O comer, propriamente dito, não passa de um acessório. Qualquer pessoa que já tenha feito um jantar que foi um sucesso sabe disso. Mas a comida -o que diz respeito a cozinhar e compartilhar- ainda significa tanto para Roger Ebert que ele lança um livro de receitas este mês.
O título: "The Pot and How to Use It: The Mystery and Romance of the Rice Cooker" (a panela e como usá-la: o mistério e romance da panela de arroz), pela Andrews McMeel Publishing, a US$ 14,99 na Amazon.
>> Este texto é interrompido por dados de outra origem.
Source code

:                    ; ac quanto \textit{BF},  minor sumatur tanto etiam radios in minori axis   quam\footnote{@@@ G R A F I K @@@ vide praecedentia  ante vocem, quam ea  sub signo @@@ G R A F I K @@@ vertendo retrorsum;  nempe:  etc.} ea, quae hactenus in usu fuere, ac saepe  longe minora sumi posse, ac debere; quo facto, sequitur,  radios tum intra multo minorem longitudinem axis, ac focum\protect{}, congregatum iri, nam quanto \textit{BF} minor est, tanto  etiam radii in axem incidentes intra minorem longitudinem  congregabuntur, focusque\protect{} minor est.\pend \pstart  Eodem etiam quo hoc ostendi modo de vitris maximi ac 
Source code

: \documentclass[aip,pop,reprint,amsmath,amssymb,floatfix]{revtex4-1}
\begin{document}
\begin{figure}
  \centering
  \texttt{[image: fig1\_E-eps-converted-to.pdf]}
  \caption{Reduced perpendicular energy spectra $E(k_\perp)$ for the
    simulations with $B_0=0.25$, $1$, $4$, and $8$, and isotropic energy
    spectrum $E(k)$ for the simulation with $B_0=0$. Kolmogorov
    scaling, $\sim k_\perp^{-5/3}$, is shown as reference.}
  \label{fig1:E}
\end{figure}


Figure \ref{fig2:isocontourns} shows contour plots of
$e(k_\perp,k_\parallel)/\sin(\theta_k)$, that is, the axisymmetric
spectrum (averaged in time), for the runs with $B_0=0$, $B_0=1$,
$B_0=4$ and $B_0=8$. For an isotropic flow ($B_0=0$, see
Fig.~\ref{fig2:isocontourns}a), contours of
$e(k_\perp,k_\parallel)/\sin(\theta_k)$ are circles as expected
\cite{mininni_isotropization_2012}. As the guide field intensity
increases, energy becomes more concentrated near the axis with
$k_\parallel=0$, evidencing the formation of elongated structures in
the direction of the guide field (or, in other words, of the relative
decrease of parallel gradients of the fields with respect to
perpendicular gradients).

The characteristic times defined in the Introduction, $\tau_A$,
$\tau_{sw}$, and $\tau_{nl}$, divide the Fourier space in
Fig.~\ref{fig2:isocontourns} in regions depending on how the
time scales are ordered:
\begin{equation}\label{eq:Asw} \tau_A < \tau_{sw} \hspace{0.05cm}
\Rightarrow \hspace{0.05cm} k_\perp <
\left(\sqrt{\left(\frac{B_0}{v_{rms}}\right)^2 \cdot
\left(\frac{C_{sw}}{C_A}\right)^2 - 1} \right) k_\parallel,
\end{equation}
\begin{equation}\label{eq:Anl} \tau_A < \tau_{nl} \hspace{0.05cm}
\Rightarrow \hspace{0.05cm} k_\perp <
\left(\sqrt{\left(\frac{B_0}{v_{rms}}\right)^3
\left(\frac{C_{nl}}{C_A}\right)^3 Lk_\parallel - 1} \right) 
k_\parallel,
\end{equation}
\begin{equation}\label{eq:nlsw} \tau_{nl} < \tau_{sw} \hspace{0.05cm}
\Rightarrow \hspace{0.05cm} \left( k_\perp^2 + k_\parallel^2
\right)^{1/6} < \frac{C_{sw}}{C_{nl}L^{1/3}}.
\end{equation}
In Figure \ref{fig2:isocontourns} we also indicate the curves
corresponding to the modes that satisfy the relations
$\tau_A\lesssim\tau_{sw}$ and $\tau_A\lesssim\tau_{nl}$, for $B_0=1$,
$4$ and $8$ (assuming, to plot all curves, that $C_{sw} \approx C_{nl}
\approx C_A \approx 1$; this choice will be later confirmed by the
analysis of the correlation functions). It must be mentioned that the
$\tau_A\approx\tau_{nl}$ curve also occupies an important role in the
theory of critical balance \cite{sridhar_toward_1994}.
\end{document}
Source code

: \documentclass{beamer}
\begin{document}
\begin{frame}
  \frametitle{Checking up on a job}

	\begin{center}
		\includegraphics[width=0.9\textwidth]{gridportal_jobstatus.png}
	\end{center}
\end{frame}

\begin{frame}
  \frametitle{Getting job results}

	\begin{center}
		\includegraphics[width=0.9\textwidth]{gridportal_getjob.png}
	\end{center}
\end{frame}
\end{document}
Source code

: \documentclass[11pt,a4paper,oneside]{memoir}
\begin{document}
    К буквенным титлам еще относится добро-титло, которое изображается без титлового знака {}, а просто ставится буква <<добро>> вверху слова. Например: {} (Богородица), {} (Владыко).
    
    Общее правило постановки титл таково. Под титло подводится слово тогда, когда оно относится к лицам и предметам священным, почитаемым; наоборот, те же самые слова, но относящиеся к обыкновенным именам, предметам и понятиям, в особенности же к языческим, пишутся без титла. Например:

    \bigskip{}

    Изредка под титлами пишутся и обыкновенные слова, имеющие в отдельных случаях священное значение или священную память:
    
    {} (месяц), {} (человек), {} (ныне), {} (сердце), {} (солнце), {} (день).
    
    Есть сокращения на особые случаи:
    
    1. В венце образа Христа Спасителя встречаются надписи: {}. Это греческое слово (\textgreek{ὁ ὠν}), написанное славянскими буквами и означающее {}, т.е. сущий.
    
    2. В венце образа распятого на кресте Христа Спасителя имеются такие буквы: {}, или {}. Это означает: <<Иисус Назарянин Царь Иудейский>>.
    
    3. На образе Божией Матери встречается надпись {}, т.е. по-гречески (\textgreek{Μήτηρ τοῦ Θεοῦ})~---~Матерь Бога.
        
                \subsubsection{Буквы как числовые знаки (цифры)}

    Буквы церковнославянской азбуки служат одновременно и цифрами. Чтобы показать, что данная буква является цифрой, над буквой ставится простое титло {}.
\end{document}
Como pode um sujeito que não tem língua escrever uma receita? "Está tudo na experiência", ele escreve. "Já usei a panela tantas vezes que sei que gosto terá o que preparo nela, obrigatoriamente."
A maioria das receitas saiu da cabeça de Ebert, de amigos e de um grupo de leitores de seu blog. "O blog me abriu um mundo novo, exatamente quando eu precisava", diz.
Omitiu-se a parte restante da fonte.